■ **Data for review**

☆ ☆ ☆ ☆

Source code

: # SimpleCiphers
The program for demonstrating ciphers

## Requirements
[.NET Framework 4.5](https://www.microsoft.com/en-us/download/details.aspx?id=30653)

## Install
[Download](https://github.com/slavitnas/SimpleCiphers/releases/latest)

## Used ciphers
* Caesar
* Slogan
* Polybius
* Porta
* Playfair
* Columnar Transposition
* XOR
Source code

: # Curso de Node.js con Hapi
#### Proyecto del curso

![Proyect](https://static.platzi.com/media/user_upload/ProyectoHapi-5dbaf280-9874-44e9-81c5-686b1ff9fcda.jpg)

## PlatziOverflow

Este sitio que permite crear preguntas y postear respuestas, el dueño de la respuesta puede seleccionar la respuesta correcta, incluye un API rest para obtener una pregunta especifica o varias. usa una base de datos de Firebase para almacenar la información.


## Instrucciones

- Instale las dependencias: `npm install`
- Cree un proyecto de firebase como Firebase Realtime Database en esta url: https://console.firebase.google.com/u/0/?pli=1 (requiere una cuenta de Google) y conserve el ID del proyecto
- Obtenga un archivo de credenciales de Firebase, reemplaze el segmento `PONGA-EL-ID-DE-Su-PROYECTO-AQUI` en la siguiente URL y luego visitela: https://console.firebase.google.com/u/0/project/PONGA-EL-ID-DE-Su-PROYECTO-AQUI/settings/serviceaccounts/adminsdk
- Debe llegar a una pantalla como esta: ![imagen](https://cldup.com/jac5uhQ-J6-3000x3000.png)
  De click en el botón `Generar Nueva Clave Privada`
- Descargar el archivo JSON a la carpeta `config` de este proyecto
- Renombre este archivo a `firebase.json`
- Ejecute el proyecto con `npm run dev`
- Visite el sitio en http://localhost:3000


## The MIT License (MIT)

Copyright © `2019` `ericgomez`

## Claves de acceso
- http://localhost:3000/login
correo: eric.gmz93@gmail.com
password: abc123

☆ ☆ ☆ ☆

■ **What you will do**
Give the count of lines in the data shown above that contain "localhost", and nothing else.

■ **Written reply**
2